Please report every line of the listing below that has the word "document" in it.
===============
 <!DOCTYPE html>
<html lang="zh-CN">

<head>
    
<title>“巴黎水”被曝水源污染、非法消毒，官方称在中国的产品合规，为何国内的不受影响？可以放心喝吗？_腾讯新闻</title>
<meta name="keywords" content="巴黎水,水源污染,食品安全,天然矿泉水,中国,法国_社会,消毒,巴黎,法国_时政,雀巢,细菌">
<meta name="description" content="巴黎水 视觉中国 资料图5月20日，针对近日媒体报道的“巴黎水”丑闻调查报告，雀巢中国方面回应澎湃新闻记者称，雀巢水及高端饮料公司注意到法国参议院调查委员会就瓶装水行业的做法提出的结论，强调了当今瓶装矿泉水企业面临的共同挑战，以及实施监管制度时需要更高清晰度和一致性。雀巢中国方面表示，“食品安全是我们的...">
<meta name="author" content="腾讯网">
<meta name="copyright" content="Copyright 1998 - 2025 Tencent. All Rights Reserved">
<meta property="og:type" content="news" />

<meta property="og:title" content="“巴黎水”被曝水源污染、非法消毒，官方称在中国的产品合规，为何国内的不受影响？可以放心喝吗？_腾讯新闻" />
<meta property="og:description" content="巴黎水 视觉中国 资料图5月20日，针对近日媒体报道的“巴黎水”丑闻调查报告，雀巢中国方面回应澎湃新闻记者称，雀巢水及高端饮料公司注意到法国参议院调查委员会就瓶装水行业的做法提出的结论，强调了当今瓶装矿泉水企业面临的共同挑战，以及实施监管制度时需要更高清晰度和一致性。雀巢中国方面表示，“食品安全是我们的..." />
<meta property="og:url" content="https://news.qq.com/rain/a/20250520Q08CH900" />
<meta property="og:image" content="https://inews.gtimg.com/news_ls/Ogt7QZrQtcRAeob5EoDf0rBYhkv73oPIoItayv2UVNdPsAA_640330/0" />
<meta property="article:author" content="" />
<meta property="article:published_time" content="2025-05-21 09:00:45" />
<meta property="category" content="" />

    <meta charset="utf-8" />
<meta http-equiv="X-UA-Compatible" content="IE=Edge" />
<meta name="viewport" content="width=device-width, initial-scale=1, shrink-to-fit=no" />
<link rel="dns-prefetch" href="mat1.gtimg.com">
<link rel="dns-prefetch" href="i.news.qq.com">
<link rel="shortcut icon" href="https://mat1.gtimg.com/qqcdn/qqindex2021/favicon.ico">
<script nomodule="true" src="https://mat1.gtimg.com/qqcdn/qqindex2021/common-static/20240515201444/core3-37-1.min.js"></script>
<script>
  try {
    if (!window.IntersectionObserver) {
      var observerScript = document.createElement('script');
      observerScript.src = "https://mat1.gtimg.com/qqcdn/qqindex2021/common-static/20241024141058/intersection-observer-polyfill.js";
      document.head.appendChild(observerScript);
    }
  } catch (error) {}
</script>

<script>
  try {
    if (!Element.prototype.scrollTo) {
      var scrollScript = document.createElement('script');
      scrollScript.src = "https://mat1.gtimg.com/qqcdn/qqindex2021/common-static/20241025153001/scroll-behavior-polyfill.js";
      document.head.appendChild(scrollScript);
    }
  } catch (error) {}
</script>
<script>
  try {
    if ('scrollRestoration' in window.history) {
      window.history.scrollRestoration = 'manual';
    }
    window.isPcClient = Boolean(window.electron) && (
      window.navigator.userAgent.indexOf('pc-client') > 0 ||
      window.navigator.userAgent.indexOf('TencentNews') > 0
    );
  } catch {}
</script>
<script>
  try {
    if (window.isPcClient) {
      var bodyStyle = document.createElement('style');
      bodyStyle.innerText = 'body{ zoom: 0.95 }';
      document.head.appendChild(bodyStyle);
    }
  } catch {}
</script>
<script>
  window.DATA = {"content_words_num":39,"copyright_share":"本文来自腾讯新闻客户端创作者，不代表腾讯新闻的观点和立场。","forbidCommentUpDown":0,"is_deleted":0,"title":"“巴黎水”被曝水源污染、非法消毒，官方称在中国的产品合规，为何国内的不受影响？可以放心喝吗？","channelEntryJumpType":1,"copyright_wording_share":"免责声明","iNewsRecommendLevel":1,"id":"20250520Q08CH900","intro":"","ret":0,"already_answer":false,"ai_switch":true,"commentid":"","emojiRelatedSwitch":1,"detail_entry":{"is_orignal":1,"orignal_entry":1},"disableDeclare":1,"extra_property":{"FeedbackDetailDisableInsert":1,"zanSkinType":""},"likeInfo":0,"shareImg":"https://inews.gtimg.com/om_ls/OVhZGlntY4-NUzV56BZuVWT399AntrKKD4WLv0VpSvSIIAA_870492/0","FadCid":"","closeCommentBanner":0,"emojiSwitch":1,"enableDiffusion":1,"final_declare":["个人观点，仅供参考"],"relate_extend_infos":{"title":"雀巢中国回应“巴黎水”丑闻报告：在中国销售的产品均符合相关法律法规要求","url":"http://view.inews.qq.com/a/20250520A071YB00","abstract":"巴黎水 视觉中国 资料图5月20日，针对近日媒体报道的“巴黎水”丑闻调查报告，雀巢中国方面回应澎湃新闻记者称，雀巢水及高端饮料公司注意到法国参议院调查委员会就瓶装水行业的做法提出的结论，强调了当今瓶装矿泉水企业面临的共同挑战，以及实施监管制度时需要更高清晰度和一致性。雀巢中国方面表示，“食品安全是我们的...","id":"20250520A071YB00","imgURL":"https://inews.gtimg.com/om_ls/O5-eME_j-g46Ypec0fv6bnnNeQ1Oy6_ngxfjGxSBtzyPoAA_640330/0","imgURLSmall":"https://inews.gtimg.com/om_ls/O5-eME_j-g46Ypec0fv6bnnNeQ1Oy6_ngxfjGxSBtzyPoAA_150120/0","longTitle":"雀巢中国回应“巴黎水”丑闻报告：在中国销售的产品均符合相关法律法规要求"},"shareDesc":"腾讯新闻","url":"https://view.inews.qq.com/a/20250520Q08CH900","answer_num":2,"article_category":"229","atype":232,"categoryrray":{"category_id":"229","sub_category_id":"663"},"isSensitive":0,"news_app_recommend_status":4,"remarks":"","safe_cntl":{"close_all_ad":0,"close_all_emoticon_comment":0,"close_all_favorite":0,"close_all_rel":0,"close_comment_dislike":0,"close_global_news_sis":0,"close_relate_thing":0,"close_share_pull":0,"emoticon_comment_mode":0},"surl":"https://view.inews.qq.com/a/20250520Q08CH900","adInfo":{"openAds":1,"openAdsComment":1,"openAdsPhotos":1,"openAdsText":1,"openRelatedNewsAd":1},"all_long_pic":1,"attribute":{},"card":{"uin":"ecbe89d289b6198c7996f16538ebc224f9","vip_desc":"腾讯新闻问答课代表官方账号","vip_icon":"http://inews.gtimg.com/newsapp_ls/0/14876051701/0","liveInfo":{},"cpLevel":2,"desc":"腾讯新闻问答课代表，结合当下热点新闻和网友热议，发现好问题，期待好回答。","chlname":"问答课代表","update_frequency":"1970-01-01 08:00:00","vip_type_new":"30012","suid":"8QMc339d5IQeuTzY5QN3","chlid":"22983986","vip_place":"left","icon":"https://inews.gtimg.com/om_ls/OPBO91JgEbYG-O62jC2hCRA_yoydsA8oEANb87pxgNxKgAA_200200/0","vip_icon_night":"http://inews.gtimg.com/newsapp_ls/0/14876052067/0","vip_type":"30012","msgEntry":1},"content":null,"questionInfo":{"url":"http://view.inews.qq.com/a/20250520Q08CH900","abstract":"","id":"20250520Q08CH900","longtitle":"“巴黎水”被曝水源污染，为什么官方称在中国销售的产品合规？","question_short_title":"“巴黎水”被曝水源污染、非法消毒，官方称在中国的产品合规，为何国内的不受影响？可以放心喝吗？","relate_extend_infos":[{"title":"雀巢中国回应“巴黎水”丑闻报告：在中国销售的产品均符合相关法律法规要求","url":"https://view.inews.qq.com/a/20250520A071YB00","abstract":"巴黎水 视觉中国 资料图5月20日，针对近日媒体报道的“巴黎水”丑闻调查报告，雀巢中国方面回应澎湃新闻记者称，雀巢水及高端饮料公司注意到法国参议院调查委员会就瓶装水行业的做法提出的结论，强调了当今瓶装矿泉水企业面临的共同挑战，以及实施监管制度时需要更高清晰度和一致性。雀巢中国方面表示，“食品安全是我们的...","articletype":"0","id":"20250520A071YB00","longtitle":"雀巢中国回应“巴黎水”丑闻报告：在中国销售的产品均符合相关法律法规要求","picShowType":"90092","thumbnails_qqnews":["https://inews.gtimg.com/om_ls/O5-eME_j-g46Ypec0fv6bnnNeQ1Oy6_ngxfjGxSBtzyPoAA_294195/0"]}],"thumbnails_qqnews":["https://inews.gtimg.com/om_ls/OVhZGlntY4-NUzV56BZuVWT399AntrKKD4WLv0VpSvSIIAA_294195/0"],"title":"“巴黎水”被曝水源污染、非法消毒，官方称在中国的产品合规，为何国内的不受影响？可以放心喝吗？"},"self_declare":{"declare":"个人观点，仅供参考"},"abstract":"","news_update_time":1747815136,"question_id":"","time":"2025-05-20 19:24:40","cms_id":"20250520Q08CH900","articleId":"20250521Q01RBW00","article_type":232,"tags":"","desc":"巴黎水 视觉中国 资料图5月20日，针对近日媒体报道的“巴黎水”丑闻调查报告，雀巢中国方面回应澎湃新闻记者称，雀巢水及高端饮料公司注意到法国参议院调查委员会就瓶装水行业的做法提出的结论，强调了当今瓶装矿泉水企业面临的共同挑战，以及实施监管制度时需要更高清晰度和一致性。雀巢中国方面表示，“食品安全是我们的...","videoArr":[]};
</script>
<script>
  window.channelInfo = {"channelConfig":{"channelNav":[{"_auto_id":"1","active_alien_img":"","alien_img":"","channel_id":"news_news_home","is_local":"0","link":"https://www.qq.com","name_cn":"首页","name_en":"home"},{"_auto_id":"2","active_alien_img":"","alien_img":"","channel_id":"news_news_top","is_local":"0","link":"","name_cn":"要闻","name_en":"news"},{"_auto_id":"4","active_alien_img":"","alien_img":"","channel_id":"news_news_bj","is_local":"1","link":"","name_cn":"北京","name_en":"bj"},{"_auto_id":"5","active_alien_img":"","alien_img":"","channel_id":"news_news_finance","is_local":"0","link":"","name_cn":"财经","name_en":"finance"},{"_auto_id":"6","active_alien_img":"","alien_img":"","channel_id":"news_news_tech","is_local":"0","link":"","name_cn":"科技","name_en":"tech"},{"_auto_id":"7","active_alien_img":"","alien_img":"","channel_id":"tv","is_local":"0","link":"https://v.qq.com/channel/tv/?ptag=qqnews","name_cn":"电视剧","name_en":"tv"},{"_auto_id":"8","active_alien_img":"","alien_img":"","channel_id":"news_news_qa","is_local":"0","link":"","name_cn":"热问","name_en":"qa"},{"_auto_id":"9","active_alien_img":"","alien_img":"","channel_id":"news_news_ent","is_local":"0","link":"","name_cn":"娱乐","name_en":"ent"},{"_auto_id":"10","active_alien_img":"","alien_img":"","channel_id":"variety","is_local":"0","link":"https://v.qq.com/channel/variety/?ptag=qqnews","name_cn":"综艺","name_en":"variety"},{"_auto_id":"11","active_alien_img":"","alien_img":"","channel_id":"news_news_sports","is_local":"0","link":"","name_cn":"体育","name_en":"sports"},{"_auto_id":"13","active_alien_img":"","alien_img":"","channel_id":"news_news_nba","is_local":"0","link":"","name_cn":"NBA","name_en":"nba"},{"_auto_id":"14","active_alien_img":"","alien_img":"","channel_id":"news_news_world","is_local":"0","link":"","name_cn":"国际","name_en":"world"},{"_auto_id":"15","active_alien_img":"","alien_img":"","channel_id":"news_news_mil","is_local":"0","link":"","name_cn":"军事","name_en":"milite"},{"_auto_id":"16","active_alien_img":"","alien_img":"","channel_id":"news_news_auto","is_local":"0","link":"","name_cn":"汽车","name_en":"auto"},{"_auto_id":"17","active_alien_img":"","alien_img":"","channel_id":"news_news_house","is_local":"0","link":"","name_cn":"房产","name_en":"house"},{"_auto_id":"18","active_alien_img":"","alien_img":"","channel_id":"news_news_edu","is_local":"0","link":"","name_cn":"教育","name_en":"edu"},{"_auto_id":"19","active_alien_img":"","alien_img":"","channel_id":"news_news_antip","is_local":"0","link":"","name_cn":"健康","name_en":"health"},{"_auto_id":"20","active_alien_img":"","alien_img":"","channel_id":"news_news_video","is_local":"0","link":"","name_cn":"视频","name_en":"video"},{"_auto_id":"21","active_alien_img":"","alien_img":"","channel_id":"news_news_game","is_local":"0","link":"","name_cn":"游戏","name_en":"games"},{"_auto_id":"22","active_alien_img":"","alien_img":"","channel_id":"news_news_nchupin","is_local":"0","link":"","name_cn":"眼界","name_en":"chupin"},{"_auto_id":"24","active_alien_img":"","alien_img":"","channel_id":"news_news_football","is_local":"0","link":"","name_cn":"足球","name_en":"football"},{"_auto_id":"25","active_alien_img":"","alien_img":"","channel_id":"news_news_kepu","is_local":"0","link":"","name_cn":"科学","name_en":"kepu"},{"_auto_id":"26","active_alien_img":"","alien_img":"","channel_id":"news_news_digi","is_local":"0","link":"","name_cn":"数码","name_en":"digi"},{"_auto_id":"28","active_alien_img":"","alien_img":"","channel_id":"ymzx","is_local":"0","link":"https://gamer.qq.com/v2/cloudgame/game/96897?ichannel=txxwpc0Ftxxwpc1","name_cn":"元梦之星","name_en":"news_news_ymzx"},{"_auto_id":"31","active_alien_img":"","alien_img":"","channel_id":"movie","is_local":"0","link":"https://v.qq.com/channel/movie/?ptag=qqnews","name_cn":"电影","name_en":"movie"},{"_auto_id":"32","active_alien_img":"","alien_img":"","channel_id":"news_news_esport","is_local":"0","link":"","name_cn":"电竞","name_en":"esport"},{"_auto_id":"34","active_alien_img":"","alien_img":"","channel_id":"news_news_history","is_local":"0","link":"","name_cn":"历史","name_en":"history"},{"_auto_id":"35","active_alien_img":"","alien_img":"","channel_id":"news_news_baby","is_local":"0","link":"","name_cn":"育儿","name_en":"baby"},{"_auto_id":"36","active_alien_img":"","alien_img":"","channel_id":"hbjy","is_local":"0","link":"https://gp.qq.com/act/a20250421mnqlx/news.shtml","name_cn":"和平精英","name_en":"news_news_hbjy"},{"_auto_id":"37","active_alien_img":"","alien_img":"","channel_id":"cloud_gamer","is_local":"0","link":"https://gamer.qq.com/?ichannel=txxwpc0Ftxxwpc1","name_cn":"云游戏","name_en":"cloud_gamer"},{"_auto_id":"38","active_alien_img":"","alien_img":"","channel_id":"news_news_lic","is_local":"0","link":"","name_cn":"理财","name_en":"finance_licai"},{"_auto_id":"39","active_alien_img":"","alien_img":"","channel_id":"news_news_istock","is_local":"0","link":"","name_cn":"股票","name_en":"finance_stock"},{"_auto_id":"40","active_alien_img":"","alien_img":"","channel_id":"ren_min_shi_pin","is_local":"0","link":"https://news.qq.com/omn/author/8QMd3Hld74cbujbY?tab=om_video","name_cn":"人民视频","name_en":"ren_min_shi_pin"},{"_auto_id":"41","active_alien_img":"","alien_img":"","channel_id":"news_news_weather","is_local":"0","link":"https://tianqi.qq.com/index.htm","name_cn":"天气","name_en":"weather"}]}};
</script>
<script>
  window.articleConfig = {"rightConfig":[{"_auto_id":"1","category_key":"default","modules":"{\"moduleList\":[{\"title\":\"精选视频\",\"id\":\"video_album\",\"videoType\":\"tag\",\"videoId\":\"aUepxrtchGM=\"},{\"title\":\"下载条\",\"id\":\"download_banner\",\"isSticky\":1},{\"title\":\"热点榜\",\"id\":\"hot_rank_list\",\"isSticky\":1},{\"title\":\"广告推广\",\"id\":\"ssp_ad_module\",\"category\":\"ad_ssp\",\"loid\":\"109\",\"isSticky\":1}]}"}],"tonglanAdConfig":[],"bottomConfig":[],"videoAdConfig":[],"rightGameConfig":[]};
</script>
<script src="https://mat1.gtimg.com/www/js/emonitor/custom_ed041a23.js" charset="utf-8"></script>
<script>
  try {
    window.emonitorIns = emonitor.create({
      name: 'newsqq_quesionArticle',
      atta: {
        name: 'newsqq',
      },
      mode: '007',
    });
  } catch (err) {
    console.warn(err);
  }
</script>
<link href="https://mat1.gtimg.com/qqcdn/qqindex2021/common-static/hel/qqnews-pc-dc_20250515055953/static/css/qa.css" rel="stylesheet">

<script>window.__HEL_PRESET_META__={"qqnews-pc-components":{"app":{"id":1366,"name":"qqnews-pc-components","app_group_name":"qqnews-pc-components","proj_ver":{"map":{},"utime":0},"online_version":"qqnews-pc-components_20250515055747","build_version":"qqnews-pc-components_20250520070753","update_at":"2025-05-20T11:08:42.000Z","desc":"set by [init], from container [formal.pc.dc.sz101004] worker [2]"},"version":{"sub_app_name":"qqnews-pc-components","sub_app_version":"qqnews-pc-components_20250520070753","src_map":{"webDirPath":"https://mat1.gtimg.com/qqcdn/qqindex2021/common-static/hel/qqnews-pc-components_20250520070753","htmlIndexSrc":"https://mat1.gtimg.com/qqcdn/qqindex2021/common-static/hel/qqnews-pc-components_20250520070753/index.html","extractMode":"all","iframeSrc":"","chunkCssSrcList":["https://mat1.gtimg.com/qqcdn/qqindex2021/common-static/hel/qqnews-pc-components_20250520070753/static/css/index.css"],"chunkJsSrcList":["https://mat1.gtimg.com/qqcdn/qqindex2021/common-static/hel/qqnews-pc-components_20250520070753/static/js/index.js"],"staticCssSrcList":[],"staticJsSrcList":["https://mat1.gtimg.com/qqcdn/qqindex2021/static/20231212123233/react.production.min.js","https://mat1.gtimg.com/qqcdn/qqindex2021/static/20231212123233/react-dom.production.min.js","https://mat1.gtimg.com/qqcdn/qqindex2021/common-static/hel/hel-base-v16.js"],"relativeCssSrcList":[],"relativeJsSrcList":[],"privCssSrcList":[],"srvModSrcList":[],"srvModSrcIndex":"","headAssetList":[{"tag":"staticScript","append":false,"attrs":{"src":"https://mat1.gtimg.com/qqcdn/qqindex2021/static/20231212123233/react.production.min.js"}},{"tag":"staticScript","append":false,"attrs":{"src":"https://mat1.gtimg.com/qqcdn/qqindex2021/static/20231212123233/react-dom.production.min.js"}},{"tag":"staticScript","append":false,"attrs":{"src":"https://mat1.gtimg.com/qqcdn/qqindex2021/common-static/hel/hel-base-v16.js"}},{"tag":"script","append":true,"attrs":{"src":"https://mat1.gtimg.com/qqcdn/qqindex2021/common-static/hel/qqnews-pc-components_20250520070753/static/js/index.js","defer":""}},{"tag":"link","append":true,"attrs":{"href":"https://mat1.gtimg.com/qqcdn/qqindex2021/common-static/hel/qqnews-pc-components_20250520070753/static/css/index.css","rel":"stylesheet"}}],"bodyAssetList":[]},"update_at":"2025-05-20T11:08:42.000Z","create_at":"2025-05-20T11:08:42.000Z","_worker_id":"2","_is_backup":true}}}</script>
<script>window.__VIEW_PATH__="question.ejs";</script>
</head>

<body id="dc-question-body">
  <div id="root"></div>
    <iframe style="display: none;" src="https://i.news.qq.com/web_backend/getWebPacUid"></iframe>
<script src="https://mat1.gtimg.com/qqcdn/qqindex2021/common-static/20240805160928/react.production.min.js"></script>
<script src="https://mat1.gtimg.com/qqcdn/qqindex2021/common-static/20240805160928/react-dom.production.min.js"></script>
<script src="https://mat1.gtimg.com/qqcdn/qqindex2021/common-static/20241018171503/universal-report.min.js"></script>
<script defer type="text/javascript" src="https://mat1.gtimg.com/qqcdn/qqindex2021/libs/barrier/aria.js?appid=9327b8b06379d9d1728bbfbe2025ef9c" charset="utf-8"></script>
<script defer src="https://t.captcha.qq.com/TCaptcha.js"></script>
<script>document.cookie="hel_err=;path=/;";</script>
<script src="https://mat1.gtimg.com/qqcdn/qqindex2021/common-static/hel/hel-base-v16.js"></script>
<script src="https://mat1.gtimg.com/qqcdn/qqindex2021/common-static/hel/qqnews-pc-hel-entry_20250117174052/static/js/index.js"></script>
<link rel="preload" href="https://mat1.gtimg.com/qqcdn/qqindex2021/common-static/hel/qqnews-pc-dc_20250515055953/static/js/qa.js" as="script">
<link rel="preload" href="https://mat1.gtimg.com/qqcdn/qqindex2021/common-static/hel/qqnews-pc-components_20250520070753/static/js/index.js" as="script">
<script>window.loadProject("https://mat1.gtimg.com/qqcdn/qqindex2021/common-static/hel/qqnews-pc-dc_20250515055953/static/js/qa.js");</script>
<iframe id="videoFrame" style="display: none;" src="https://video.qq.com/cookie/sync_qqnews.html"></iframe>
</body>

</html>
===============
SOLUTION FOR THIS EXERCISE>
      var observerScript = document.createElement('script');
      document.head.appendChild(observerScript);
      var scrollScript = document.createElement('script');
      document.head.appendChild(scrollScript);
      var bodyStyle = document.createElement('style');
      document.head.appendChild(bodyStyle);
<script>document.cookie="hel_err=;path=/;";</script>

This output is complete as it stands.